* TASK STATEMENT
Locate every line in the material below that has the word "mode". Copy each of those lines.

* SUPPLIED DATA

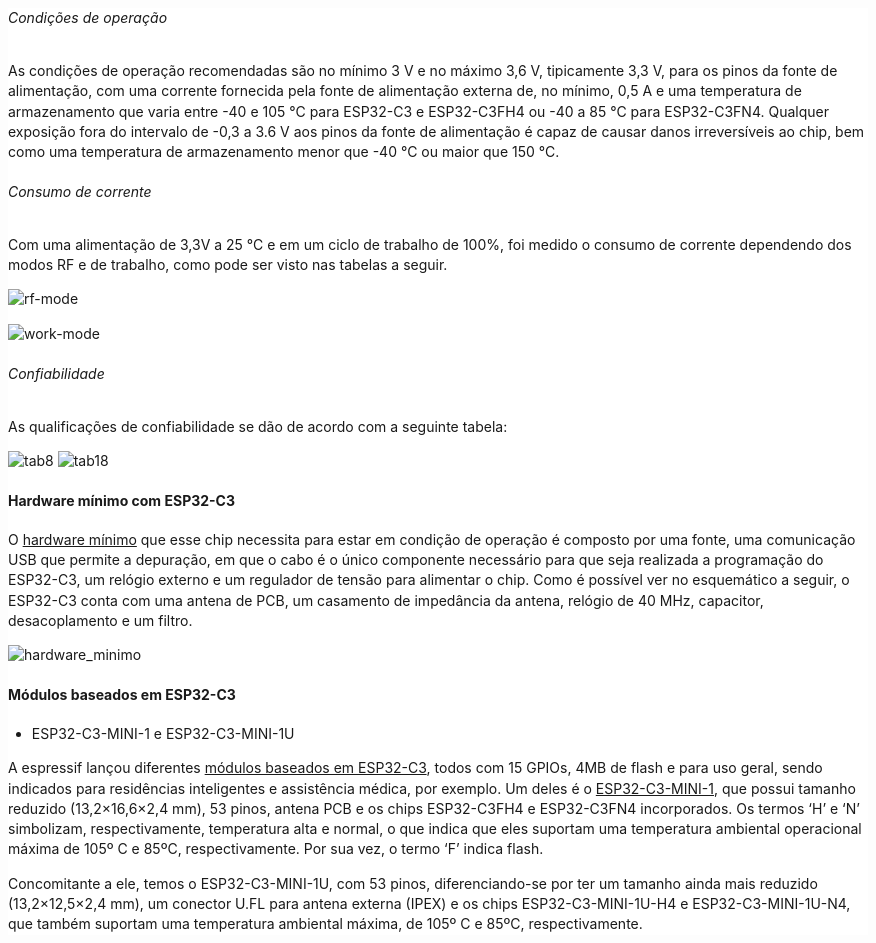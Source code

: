 ###### Condições de operação

As condições de operação recomendadas são no mínimo 3 V e no máximo 3,6 V, tipicamente 3,3 V, para os pinos da fonte de alimentação, com uma corrente fornecida pela fonte de alimentação externa de, no mínimo, 0,5 A e uma temperatura de armazenamento que varia entre -40 e 105 °C para ESP32-C3 e ESP32-C3FH4 ou -40 a 85 °C para ESP32-C3FN4. Qualquer exposição fora do intervalo de -0,3 a 3.6 V aos pinos da fonte de alimentação é capaz de causar danos irreversíveis ao chip, bem como uma temperatura de armazenamento menor que -40 °C ou maior que 150 °C.

###### Consumo de corrente

Com uma alimentação de 3,3V a 25 °C e em um ciclo de trabalho de 100%, foi medido o consumo de corrente dependendo dos modos RF e de trabalho, como pode ser visto nas tabelas a seguir.

![rf-mode](https://user-images.githubusercontent.com/42560173/185521295-a8e48cda-1bfc-4e16-a19a-96f1da32de10.png)

![work-mode](https://user-images.githubusercontent.com/42560173/185519515-a4237dfd-7599-4898-aa24-519732244336.png)

###### Confiabilidade

As qualificações de confiabilidade se dão de acordo com a seguinte tabela:

![tab8](https://user-images.githubusercontent.com/42560173/185520320-40117466-ea26-475e-bb51-83bbb2bb3129.png)
![tab18](https://user-images.githubusercontent.com/42560173/185520329-16320837-8a2d-4b1d-bddb-550880aba796.png)

#### Hardware mínimo com ESP32-C3

O [hardware mínimo](https://espressif.com/sites/default/files/documentation/esp32-c3_hardware_design_guidelines_en.pdf) que esse chip necessita para estar em condição de operação é composto por uma fonte, uma comunicação USB que permite a depuração, em que o cabo é o único componente necessário para que seja realizada a programação do ESP32-C3, um relógio externo e um regulador de tensão para alimentar o chip.  Como é possível ver no esquemático a seguir, o ESP32-C3 conta com uma antena de PCB, um casamento de impedância da antena, relógio de 40 MHz, capacitor, desacoplamento e um filtro.

![hardware_minimo](https://user-images.githubusercontent.com/42560173/185249435-372cd2ae-8c49-4d61-90a7-8501b91103de.png)

#### Módulos baseados em ESP32-C3

- ESP32-C3-MINI-1 e ESP32-C3-MINI-1U

A espressif lançou diferentes [módulos baseados em ESP32-C3](https://espressif.com/en/products/modules), todos com 15 GPIOs, 4MB de flash e para uso geral, sendo indicados para residências inteligentes e assistência médica, por exemplo.  Um deles é o [ESP32-C3-MINI-1](https://www.espressif.com/sites/default/files/documentation/esp32-c3-mini-1_datasheet_en.pdf), que possui tamanho reduzido (13,2×16,6×2,4 mm), 53 pinos, antena PCB e os chips ESP32-C3FH4 e ESP32-C3FN4 incorporados. Os termos ‘H’ e ‘N’ simbolizam, respectivamente, temperatura alta e normal, o que indica que eles suportam uma temperatura ambiental operacional máxima de 105º C e 85ºC, respectivamente. Por sua vez, o termo ‘F’ indica flash. 

Concomitante a ele, temos o ESP32-C3-MINI-1U, com 53 pinos, diferenciando-se por ter um tamanho ainda mais reduzido (13,2×12,5×2,4 mm), um conector U.FL para antena externa (IPEX) e os chips ESP32-C3-MINI-1U-H4 e ESP32-C3-MINI-1U-N4, que também suportam uma temperatura ambiental máxima, de 105º C e 85ºC, respectivamente.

* YOUR RESPONSE
![rf-mode](https://user-images.githubusercontent.com/42560173/185521295-a8e48cda-1bfc-4e16-a19a-96f1da32de10.png)
![work-mode](https://user-images.githubusercontent.com/42560173/185519515-a4237dfd-7599-4898-aa24-519732244336.png)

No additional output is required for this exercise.